SUPPLIED INFORMATION:
----

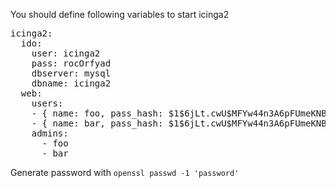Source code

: You should define following variables to start icinga2

<pre>
icinga2:
  ido:
    user: icinga2
    pass: rocOrfyad
    dbserver: mysql
    dbname: icinga2
  web:
    users:
    - { name: foo, pass_hash: $1$6jLt.cwU$MFYw44n3A6pFUmeKNBL9W0}
    - { name: bar, pass_hash: $1$6jLt.cwU$MFYw44n3A6pFUmeKNBL9W0}
    admins:
      - foo
      - bar
</pre>

Generate password with `openssl passwd -1 'password'`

----

WHAT THE TASK ASKS:
When you repeat the data, keep it exact and drop every picture.

REPLY:
Source code

: You should define following variables to start icinga2

<pre>
icinga2:
  ido:
    user: icinga2
    pass: rocOrfyad
    dbserver: mysql
    dbname: icinga2
  web:
    users:
    - { name: foo, pass_hash: $1$6jLt.cwU$MFYw44n3A6pFUmeKNBL9W0}
    - { name: bar, pass_hash: $1$6jLt.cwU$MFYw44n3A6pFUmeKNBL9W0}
    admins:
      - foo
      - bar
</pre>

Generate password with `openssl passwd -1 'password'`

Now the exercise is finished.